» Task directions
Quote exactly the lines from the start of the entries to the one with "Connect-ServiceFabricCluster $connection", both ends included.
(Data for review Opens)
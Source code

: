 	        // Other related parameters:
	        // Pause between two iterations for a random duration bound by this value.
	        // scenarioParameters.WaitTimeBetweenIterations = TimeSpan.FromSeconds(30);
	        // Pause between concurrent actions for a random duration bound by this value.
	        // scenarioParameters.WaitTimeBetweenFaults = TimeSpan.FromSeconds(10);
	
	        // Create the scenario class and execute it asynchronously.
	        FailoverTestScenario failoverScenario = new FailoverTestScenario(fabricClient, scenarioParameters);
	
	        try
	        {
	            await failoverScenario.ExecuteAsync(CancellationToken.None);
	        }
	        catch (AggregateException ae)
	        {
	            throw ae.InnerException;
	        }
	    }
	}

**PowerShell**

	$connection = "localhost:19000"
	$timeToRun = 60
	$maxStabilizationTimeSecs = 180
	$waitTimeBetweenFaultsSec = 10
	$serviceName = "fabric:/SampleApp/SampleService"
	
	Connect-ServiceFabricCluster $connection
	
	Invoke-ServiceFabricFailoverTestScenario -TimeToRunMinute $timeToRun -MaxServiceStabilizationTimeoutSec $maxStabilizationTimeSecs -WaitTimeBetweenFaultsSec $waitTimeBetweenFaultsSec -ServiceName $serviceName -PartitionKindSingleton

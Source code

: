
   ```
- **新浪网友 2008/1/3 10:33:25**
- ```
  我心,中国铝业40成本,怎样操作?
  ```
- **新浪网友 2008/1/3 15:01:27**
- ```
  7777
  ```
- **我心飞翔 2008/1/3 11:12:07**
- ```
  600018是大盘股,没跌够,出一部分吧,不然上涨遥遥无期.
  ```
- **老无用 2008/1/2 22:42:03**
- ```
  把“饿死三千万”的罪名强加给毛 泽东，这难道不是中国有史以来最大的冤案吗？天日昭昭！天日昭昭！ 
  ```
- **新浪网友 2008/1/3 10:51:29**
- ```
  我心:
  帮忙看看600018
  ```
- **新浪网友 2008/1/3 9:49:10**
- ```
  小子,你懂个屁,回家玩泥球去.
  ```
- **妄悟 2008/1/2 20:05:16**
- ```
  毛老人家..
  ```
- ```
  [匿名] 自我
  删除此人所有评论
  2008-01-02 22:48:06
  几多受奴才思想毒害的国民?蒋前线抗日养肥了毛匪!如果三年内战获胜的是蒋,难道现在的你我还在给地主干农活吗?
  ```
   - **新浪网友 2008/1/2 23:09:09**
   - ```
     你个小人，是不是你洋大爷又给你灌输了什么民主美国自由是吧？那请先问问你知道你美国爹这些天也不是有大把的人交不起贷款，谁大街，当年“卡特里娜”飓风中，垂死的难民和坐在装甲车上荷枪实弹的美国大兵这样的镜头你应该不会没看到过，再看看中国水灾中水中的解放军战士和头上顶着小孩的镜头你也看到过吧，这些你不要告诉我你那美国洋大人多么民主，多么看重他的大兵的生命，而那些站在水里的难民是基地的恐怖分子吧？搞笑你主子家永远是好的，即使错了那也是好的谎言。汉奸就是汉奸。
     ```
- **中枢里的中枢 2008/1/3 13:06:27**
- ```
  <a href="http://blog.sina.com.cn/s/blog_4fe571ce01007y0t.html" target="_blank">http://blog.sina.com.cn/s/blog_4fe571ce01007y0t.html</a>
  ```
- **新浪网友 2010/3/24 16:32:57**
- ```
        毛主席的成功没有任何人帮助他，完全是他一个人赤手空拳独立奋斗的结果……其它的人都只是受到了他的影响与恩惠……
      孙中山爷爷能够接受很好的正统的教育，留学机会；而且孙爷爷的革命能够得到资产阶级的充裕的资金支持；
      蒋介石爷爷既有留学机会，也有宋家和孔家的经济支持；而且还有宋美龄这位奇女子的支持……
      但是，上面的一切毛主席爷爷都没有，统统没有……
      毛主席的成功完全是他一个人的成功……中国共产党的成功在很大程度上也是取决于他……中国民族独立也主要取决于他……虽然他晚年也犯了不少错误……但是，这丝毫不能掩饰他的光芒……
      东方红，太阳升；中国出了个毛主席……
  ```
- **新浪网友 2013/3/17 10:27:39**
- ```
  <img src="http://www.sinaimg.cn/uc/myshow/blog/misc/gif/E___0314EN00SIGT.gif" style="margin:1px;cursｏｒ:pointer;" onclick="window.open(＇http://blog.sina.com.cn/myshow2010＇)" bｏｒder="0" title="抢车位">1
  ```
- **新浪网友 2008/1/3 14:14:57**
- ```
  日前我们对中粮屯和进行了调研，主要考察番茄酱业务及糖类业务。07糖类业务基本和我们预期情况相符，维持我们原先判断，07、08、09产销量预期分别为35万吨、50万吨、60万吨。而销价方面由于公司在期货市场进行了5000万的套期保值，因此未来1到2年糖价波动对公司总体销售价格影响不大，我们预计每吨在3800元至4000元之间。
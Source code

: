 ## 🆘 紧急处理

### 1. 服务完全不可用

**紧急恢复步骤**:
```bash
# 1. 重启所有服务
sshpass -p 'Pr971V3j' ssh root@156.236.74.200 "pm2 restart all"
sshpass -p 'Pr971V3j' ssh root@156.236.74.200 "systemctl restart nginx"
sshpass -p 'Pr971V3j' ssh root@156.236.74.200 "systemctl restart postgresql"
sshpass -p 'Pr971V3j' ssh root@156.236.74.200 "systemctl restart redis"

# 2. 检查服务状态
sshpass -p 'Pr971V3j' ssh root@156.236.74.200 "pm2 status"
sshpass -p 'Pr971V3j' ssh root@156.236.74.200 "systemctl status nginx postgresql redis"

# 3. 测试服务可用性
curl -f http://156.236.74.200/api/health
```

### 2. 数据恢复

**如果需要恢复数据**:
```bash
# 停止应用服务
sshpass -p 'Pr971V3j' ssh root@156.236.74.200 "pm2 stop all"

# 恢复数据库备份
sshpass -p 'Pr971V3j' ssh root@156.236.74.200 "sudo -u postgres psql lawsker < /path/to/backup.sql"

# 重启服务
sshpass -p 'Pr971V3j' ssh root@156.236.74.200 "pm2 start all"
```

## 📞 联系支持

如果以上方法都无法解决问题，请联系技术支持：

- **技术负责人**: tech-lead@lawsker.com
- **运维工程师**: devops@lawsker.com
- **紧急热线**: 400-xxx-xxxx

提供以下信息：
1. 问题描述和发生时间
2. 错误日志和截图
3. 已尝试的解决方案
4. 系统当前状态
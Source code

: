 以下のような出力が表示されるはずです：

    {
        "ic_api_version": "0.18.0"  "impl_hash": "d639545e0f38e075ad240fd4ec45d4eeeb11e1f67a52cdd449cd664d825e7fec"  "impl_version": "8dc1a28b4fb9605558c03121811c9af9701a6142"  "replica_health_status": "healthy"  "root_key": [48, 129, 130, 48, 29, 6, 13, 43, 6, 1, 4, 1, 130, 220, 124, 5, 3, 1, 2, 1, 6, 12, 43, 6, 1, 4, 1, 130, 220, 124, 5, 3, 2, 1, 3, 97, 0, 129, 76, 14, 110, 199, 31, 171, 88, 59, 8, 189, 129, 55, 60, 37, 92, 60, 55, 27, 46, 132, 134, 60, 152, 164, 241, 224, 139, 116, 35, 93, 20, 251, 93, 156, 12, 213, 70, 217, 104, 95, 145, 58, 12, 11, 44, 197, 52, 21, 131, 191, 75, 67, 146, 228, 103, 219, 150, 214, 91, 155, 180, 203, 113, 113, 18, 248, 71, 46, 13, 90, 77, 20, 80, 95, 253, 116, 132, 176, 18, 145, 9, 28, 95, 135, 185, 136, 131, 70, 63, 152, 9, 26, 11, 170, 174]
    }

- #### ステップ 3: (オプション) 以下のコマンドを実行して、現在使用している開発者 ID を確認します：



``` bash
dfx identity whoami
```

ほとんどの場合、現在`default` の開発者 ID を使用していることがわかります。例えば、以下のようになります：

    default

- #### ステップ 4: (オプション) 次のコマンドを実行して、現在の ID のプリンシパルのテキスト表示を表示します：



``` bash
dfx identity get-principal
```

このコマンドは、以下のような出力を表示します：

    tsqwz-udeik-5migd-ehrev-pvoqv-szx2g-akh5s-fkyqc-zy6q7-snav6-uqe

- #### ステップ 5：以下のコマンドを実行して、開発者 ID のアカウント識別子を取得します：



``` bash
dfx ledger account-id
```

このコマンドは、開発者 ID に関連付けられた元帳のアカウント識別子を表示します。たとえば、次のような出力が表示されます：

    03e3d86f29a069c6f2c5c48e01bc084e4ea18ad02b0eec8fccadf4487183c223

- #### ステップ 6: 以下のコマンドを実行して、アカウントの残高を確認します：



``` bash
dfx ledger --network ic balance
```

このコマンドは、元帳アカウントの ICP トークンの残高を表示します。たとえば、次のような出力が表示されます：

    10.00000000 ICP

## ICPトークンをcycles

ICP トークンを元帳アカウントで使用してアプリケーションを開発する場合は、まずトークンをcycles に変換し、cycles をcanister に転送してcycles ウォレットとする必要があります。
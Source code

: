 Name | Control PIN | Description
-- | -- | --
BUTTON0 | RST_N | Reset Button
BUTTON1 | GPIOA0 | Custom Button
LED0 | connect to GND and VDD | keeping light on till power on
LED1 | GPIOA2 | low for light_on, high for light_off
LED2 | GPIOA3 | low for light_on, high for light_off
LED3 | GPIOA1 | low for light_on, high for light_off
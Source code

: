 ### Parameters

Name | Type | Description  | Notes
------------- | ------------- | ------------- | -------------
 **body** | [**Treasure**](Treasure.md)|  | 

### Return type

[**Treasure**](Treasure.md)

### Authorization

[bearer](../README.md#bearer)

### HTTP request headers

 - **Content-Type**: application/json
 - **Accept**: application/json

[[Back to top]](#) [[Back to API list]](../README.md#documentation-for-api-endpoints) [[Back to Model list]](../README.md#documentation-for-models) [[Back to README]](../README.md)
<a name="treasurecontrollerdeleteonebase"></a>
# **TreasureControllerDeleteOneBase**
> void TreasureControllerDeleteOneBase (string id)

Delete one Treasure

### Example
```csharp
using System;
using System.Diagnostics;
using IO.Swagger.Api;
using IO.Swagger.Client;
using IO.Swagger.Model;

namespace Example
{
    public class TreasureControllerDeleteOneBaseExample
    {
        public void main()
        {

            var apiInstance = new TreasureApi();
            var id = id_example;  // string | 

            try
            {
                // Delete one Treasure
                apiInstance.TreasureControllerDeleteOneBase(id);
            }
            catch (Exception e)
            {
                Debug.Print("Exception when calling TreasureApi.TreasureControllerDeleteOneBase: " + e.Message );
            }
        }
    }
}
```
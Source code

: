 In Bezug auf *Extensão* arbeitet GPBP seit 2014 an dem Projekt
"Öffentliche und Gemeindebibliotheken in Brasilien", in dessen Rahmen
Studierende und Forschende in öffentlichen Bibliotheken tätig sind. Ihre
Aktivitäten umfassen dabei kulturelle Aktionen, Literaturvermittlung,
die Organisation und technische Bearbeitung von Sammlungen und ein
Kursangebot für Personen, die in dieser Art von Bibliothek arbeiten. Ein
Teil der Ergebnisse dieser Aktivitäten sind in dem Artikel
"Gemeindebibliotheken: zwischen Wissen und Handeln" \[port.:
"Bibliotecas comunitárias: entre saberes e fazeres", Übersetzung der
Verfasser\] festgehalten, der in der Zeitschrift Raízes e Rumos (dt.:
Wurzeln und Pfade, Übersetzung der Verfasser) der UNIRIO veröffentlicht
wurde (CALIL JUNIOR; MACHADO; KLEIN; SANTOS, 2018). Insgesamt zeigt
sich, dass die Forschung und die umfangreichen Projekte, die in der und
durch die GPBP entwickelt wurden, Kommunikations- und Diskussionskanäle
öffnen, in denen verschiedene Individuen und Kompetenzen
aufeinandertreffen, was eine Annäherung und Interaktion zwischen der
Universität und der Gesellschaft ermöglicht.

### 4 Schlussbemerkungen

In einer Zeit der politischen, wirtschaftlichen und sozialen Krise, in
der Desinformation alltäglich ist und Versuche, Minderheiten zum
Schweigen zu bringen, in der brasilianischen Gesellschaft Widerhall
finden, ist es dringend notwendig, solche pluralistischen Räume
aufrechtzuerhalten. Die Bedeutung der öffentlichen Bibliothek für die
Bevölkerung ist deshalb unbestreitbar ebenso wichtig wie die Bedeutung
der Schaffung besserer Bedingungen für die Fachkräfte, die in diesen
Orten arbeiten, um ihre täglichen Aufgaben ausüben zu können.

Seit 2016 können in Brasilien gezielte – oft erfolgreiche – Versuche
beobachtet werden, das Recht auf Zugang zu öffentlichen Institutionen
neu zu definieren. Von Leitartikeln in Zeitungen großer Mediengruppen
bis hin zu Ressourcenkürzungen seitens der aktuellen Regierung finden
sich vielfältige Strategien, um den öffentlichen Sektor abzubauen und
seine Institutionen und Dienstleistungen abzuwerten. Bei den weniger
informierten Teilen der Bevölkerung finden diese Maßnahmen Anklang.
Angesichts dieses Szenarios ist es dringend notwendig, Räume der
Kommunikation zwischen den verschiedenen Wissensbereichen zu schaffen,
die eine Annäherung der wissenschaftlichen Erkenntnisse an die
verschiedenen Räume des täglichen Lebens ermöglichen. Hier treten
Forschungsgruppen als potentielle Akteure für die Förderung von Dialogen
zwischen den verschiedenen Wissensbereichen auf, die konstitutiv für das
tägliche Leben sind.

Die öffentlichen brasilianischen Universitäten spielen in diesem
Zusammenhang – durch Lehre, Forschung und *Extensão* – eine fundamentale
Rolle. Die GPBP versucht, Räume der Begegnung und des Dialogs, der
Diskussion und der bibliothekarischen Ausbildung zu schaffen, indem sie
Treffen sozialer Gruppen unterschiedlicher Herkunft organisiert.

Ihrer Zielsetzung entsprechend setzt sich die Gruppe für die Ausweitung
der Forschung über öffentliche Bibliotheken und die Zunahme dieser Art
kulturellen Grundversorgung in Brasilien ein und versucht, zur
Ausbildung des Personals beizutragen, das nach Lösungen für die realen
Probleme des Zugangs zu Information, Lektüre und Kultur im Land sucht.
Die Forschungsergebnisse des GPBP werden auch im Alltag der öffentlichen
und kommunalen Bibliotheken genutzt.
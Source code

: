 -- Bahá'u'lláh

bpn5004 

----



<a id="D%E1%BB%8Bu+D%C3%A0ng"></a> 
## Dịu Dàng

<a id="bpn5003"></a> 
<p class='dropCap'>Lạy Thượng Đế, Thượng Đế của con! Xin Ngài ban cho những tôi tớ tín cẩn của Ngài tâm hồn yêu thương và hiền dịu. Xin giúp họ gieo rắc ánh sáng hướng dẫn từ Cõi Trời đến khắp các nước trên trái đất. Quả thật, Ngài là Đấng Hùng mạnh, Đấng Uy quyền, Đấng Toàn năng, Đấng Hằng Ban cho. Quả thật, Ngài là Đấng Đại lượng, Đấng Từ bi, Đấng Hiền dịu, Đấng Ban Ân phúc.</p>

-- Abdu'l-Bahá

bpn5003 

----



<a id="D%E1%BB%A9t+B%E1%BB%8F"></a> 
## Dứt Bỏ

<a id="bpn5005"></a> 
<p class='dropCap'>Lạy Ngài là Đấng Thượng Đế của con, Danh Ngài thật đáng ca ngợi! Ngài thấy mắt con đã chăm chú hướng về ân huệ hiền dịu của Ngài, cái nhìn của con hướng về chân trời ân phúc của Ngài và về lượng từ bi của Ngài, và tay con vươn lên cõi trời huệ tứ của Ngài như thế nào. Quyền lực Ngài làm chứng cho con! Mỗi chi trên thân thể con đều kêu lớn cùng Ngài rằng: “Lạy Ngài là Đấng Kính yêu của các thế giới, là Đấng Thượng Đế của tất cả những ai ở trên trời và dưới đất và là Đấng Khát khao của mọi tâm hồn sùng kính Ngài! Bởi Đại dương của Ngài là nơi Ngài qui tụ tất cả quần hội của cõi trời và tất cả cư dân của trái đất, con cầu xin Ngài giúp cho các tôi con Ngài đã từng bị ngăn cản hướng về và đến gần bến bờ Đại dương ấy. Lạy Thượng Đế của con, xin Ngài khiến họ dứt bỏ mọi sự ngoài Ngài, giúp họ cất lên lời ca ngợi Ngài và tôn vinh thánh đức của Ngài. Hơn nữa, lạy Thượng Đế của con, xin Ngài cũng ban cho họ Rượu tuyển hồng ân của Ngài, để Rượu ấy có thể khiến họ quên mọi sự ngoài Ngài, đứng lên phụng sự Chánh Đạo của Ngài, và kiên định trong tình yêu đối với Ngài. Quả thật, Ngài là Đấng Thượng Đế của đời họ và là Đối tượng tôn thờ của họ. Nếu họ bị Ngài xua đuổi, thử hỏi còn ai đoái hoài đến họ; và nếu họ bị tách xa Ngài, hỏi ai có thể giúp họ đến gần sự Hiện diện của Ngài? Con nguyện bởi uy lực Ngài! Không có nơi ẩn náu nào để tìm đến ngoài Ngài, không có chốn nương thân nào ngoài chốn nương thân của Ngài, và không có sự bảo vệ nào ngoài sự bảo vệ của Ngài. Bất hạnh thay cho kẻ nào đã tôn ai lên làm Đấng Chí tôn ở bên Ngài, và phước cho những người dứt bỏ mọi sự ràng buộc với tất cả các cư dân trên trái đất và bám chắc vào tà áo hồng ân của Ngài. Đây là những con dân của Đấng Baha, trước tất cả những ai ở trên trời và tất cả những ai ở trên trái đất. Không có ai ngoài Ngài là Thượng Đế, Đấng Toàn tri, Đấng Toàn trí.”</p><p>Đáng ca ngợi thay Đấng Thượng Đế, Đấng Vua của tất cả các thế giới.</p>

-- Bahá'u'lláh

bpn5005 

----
(Data for review Closes)
» Response to the task
Source code

: 	        // Other related parameters:
	        // Pause between two iterations for a random duration bound by this value.
	        // scenarioParameters.WaitTimeBetweenIterations = TimeSpan.FromSeconds(30);
	        // Pause between concurrent actions for a random duration bound by this value.
	        // scenarioParameters.WaitTimeBetweenFaults = TimeSpan.FromSeconds(10);
	
	        // Create the scenario class and execute it asynchronously.
	        FailoverTestScenario failoverScenario = new FailoverTestScenario(fabricClient, scenarioParameters);
	
	        try
	        {
	            await failoverScenario.ExecuteAsync(CancellationToken.None);
	        }
	        catch (AggregateException ae)
	        {
	            throw ae.InnerException;
	        }
	    }
	}

**PowerShell**

	$connection = "localhost:19000"
	$timeToRun = 60
	$maxStabilizationTimeSecs = 180
	$waitTimeBetweenFaultsSec = 10
	$serviceName = "fabric:/SampleApp/SampleService"
	
	Connect-ServiceFabricCluster $connection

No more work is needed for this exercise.